This project covers 3 main fields of IoT attack: Network Attacks, Model attacks and Attacks to the Board and the Code Running on it (intrusion detection).

Section 1: Network based anomalies.

This section contains anomaly detection at the network level, in which we adapt the framework which will be published in FPL (Field Programmable Logic and Applications) 2021 conference. We propose a versatile framework for real-time Internet of Things (IoT) network intrusion detection using Artificial Neural Network (ANN).
An efficient hierarchical decision-making for IDS is proposed and evaluated on the new IoT-23 dataset, with improved accuracy.
In this contest, we bring the pre-trained ANN models into MAX78000.

The framework includes 4 main steps: Data preparation (Extracting Feature) -> Training -> Offline Inference (with hierarchical decision-making approach) -> Online inference.

For training, Tensorpack library is used. The hidden layer is configured with 40 neurons, each followed by a hardware efficient ReLU (Rectified Linear Unit) activation function. The processed data are distributed at the rate of 50% for training, 25% for validation, and 25% for testing/inference.
The NN models were trained using the cross-entropy loss function and Adam optimizer with a batch size of 256, and the learning rate is 0.01. The average training and validation time for 1 epoch is 1,183s and 516s on the Quadro M2000 GPU, respectively.
Training result: After running through several training schemes, the selected model achieves 99.68% accuracy and F1-score at 99.82%.

We implement the last step, which is ANN on the SoC platform to the MAX78000 platform.

We have successfully deployed the ANN model on the arm processor of MAX78000 (software). The implemented design is in C language on Eclipse MaximSDK. (Source code on GitHub https://github.com/ngominh911/max78000 ).
IoT-23 Dataset: https://www.stratosphereips.org/datasets-IoT23

Section 2: Intrusion Detection System for anomalies in the code and model power.

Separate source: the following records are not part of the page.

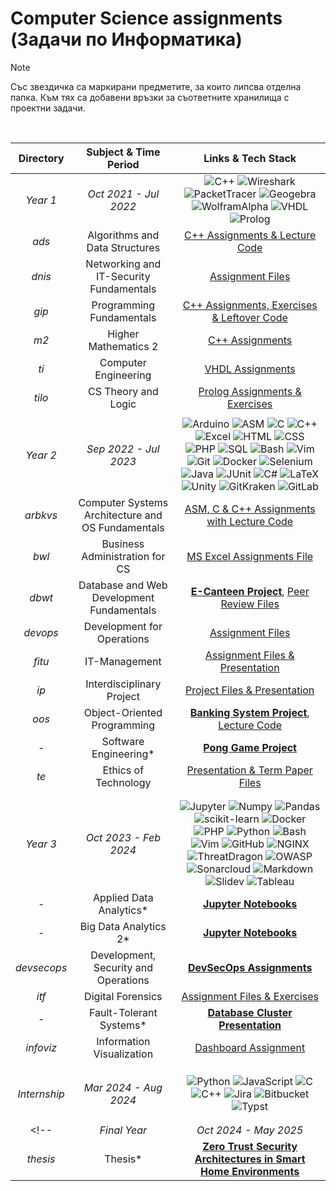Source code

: # Computer Science assignments (Задачи по Информатика)

> [!NOTE]
> Със звездичка са маркирани предметите, за които липсва отделна папка. Към тях са добавени връзки за съответните хранилища с проектни задачи.
<br>

| Directory  |           Subject & Time Period             |             Links & Tech Stack                               |
|:------------:|:-----------------------------------:|:--------------------------------------------------------------:|
|   *Year 1*   |     _Oct 2021 - Jul 2022_         | ![C++](https://custom-icon-badges.demolab.com/badge/C++-9C033A.svg?logo=cpp2&logoColor=white) ![Wireshark](https://custom-icon-badges.demolab.com/badge/Wireshark-238cbc.svg?logo=wireshark&logoColor=white) ![PacketTracer](https://custom-icon-badges.demolab.com/badge/PacketTracer-e4c88a.svg?logo=packettracer&logoColor=white) ![Geogebra](https://custom-icon-badges.demolab.com/badge/GeoGebra-9999ff.svg?logo=geogebra&logoColor=white) ![WolframAlpha](https://custom-icon-badges.demolab.com/badge/WolframAlpha-f8664b.svg?logo=wolfram&logoColor=white) ![VHDL](https://custom-icon-badges.demolab.com/badge/VHDL-808080.svg?logo=gear&logoColor=white) ![Prolog](https://custom-icon-badges.demolab.com/badge/Prolog-E61B23.svg?logo=swi-prolog&logoColor=white) |
| _ads_          | Algorithms and Data Structures      | [C++ Assignments & Lecture Code](https://github.com/moussaka-crypto/Uni/tree/main/year1/ads)  |
| _dnis_         | Networking and IT-Security Fundamentals | [Assignment Files](https://github.com/moussaka-crypto/Uni/tree/main/year1/dnis) |
| _gip_          | Programming Fundamentals                  |  [C++ Assignments, Exercises & Leftover Code](https://github.com/moussaka-crypto/Uni/tree/main/year1/gip) |
| _m2_           | Higher Mathematics 2                |  [C++ Assignments](https://github.com/moussaka-crypto/Uni/tree/main/year1/m2) |
| _ti_           | Computer Engineering                | [VHDL Assignments](https://github.com/moussaka-crypto/Uni/tree/main/year1/ti) |
| _tilo_         | CS Theory and Logic                | [Prolog Assignments & Exercises](https://github.com/moussaka-crypto/Uni/tree/main/year1/tilo)  |
|                |                                      |                                                                  |
|   *Year 2*   |      _Sep 2022 - Jul 2023_          | ![Arduino](https://img.shields.io/badge/-Arduino-00979D?logo=Arduino&logoColor=white) ![ASM](https://custom-icon-badges.demolab.com/badge/Assembly-525252.svg?logo=asm-hex&logoColor=white) ![C](https://custom-icon-badges.demolab.com/badge/C-03599C.svg?logo=c-in-hexagon&logoColor=white) ![C++](https://custom-icon-badges.demolab.com/badge/C++-9C033A.svg?logo=cpp2&logoColor=white) ![Excel](https://img.shields.io/badge/Excel-34A853.svg?logo=microsoftexcel&logoColor=white) ![HTML](https://img.shields.io/badge/HTML-E34F26.svg?logo=html5&logoColor=white) ![CSS](https://img.shields.io/badge/CSS-1572B6.svg?logo=css3&logoColor=white) ![PHP](https://img.shields.io/badge/PHP-747bb3.svg?logo=php&logoColor=white) ![SQL](https://custom-icon-badges.demolab.com/badge/SQL-025E8C.svg?logo=database&logoColor=white) ![Bash](https://img.shields.io/badge/Bash-121011.svg?logo=gnu-bash&logoColor=white) ![Vim](https://custom-icon-badges.demolab.com/badge/Vim-049b33.svg?logo=vim&logoColor=white) ![Git](https://img.shields.io/badge/Git-F05033.svg?logo=git&logoColor=white) ![Docker](https://custom-icon-badges.demolab.com/badge/Docker-0db7ed.svg?logo=docker&logoColor=white) ![Selenium](https://custom-icon-badges.demolab.com/badge/Selenium-44b42c.svg?logo=selenium&logoColor=white) ![Java](https://custom-icon-badges.demolab.com/badge/Java-007396.svg?logo=java&logoColor=white) ![JUnit](https://custom-icon-badges.demolab.com/badge/JUnit-25A162.svg?logo=check-circle&logoColor=white) ![C#](https://custom-icon-badges.demolab.com/badge/C%23-68217A.svg?logo=cs2&logoColor=white) ![LaTeX](https://img.shields.io/badge/-LaTeX-048484?logo=Latex&logoColor=white) ![Unity](https://custom-icon-badges.demolab.com/badge/Unity-282c34.svg?logo=unity&logoColor=white) ![GitKraken](https://custom-icon-badges.demolab.com/badge/GitKraken-158f84.svg?logo=gitkraken&logoColor=white) ![GitLab](https://custom-icon-badges.demolab.com/badge/GitLab-fc6c24.svg?logo=gitlab&logoColor=white)  |
| _arbkvs_       | Computer Systems Architecture and OS Fundamentals   | [ASM, C & C++ Assignments with Lecture Code](https://github.com/moussaka-crypto/Uni/tree/main/year2/arbkvs) |
| _bwl_          | Business Administration for CS     | [MS Excel Assignments File](https://github.com/moussaka-crypto/Uni/tree/main/year2/bwl) |
| _dbwt_         | Database and Web Development Fundamentals | [**E-Canteen Project**](https://github.com/moussaka-crypto/E-Canteen), [Peer Review Files](https://github.com/moussaka-crypto/Uni/tree/main/year2/dbwt/peer-review) |
| _devops_       | Development for Operations          | [Assignment Files](https://github.com/moussaka-crypto/Uni/tree/main/year2/devops) |
| _fitu_         | IT-Management                       | [Assignment Files & Presentation](https://github.com/moussaka-crypto/Uni/tree/main/year2/fitu) |
| _ip_           | Interdisciplinary Project           | [Project Files & Presentation](https://github.com/moussaka-crypto/Uni/tree/main/year2/ip)                                                                 |
| _oos_          | Object-Oriented Programming         | [**Banking System Project**](https://github.com/moussaka-crypto/Bank), [Lecture Code](https://github.com/moussaka-crypto/Uni/tree/main/year2/oos) |
| _-_            | Software Engineering*               | [**Pong Game Project**](https://github.com/moussaka-crypto/Pong)      |
| _te_           | Ethics of Technology                | [Presentation & Term Paper Files](https://github.com/moussaka-crypto/Uni/tree/main/year2/te)    |
|                |                                      |                                                                  |
|                |                                      |                                                                  |
|   *Year 3*   |     _Oct 2023 - Feb 2024_           | ![Jupyter](https://img.shields.io/badge/Jupyter-f47424.svg?logo=Jupyter&logoColor=white) ![Numpy](https://img.shields.io/badge/Numpy-013243.svg?logo=numpy&logoColor=white) ![Pandas](https://img.shields.io/badge/Pandas-150458.svg?logo=pandas&logoColor=white) ![scikit-learn](https://img.shields.io/badge/sklearn-669ba7?logo=scikit-learn&logoColor=white) ![Docker](https://custom-icon-badges.demolab.com/badge/Docker-0db7ed.svg?logo=docker&logoColor=white) ![PHP](https://img.shields.io/badge/PHP-747bb3.svg?logo=php&logoColor=white) ![Python](https://img.shields.io/badge/Python-14354C.svg?logo=python&logoColor=white) ![Bash](https://img.shields.io/badge/Bash-121011.svg?logo=gnu-bash&logoColor=white) ![Vim](https://custom-icon-badges.demolab.com/badge/Vim-049b33.svg?logo=vim&logoColor=white) ![GitHub](https://custom-icon-badges.demolab.com/badge/GitHub-6a2486.svg?logo=github&logoColor=white) ![NGINX](https://custom-icon-badges.demolab.com/badge/NGINX-009900.svg?logo=nginx&logoColor=white) ![ThreatDragon](https://custom-icon-badges.demolab.com/badge/ThreatDragon-ebebeb.svg?logo=threatdragon&logoColor=black) ![OWASP](https://custom-icon-badges.demolab.com/badge/OWASP-253e81.svg?logo=owasp&logoColor=white) ![Sonarcloud](https://custom-icon-badges.demolab.com/badge/Sonarcloud-f48952.svg?logo=sonarcloud&logoColor=white) ![Markdown](https://img.shields.io/badge/Markdown-000000.svg?logo=markdown&logoColor=white) ![Slidev](https://custom-icon-badges.demolab.com/badge/Slidev-43bcd1.svg?logo=sli.dev&logoColor=white) ![Tableau](https://custom-icon-badges.demolab.com/badge/Tableau-004281.svg?logo=tableau&logoColor=white) |
| _-_            | Applied Data Analytics*              | [**Jupyter Notebooks**](https://github.com/moussaka-crypto/Data-Analytics/tree/master/ada) |
| _-_            | Big Data Analytics 2*                | [**Jupyter Notebooks**](https://github.com/moussaka-crypto/Data-Analytics/tree/master/bda2) |
| _devsecops_    | Development, Security and Operations | [**DevSecOps Assignments**](https://github.com/moussaka-crypto/DevSecOps-Praktikum) |
| _itf_          | Digital Forensics                    | [Assignment Files & Exercises](https://github.com/moussaka-crypto/Uni/tree/main/year3/itf) |
| _-_            | Fault-Tolerant Systems*              | [**Database Cluster Presentation**](https://github.com/moussaka-crypto/DB-Cluster) |
| _infoviz_      | Information Visualization            | [Dashboard Assignment](https://github.com/moussaka-crypto/Uni/tree/main/year3/infoviz) |
|                |                                      |                                                                  |
|                |                                      |                                                                  |
|                |                                      |                                                                  |
|  *Internship*  |      _Mar 2024 - Aug 2024_           | ![Python](https://img.shields.io/badge/Python-14354C.svg?logo=python&logoColor=white) ![JavaScript](https://img.shields.io/badge/JavaScript-F7DF1E.svg?logo=javascript&logoColor=black) ![C](https://custom-icon-badges.demolab.com/badge/C-03599C.svg?logo=c-in-hexagon&logoColor=white) ![C++](https://custom-icon-badges.demolab.com/badge/C++-9C033A.svg?logo=cpp2&logoColor=white)  ![Jira](https://img.shields.io/badge/Jira-0355cf.svg?logo=jira&logoColor=white) ![Bitbucket](https://img.shields.io/badge/Bitbucket-2784fe.svg?logo=bitbucket&logoColor=white) ![Typst](https://img.shields.io/badge/Typst-54a7b5.svg?logo=typst&logoColor=white) |
|                |                                      |                                                                  |
|                |                                      |                                                                  |
<!--|  *Final Year*  |      _Oct 2024 - May 2025_           | ![LaTeX](https://img.shields.io/badge/LaTeX-3e807f.svg?logo=LaTeX&logoColor=white) ![Overleaf](https://img.shields.io/badge/Overleaf-04652f.svg?logo=Overleaf&logoColor=white) ![Home Assistant](https://img.shields.io/badge/Home%20Assistant-18bcf2.svg?logo=HomeAssistant&logoColor=white) ![Raspberry Pi](https://img.shields.io/badge/Raspberry%20Pi-ab0c43.svg?logo=RaspberryPi&logoColor=white) ![YAML](https://img.shields.io/badge/YAML-cc141c.svg?logo=YAML&logoColor=white) ![Zigbee](https://img.shields.io/badge/Zigbee-ef3453.svg?logo=Zigbee&logoColor=white) ![MQTT](https://img.shields.io/badge/MQTT-5e006d.svg?logo=MQTT&logoColor=white) ![Zigbee2MQTT](https://img.shields.io/badge/Zigbee2MQTT-efcb00.svg?logo=Zigbee2MQTT&logoColor=black) ![Cloudflare](https://img.shields.io/badge/Cloudflare-f6821f.svg?logo=Cloudflare&logoColor=white) ![AWS](https://img.shields.io/badge/AWS-ff9900.svg?logo=Amazon&logoColor=white) ![Terraform](https://img.shields.io/badge/Terraform-5c4ee5.svg?logo=Terraform&logoColor=white) ![Docker](https://img.shields.io/badge/Docker-086dd7.svg?logo=Docker&logoColor=white) ![Bash](https://img.shields.io/badge/Bash-121011.svg?logo=gnu-bash&logoColor=white) ![Python](https://img.shields.io/badge/Python-14354C.svg?logo=python&logoColor=white) |
| _thesis_       |            Thesis*                   |   [**Zero Trust Security Architectures in Smart Home Environments**](https://github.com/moussaka-crypto/bachelorthesis)   | -->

Many safety critical applications in IoT rely increasingly on machine learning inference. For example, in ADAS systems, real-time traffic sign recognition is based on such models. Constraints of implementation such as memory, latency, and power consumption are accompanied with other constraints such as high accuracy and also security. What if one would attempt to attack the inference model itself? How easy is to detect such an attack?

This project consists of two separate CNN Classifiers. The first: A road sign classifier trained on 8 of the 43 classes from the German Traffic Sign Test Bench dataset (https://benchmark.ini.rub.de/gtsrb_news.html).

This first CNN application simulates an AI camera, like you would find on many vehicles today. In total, this CNN achieved 99.6% accuracy across 8 classes; Stop Signs & Speed limit 30, 50, 60, 70, 80, 100, 120 signs. It will be the “test” application for this project, in other words, the application being monitored and protected.

The Second CNN is an Intrusion Detection System (IDS), trained on the power data of the Road Sign CNN, seeking to spot anomalies in this data.

To achieve this, power time series data form the Road Sign CNN was taken as it inferred, then synthetic anomalies were inserted into this power data to simulate an attacker gaining access to the system and tampering with the CNN. There are many possible ways to attack any sort of AI or neural network, such as, changing weights or bias, or even switching out the entire model. If so inclined, the attacker could force an error, or even supply a new model so that important inferences such as warning signs and stop signs, would be ignored by the vehicle. For example, causing the CNN to view stop signs as speed limit 50 signs could prove fatal for the occupants of the compromised vehicle.

Over 150 Million datapoints were taken from the Road Sign CNN as it inferred. This equates to over 44’000 inferences (Each of window size 4096 data points). Anomalies were then inserted randomly into these windows, to create a total of 44’000 anomalous samples. For a grand total 88’000 samples to train the CNN.

The IDS CNN achieved an accuracy of 99.95% validation and 99.92% test set accuracy on the synthetic anomalies. Two other models were also trained on “harder” and “mixed” anomalies; however, they will not be included in this project submission.

The results show great promise for the use of CNNs and the Max78000 on low power anomaly detection, especially as the IDS CNN took on average less than 15mW during run time. In a real-world scenario, the application being monitored would draw much more power than this, making this solution very low demand from a power perspective.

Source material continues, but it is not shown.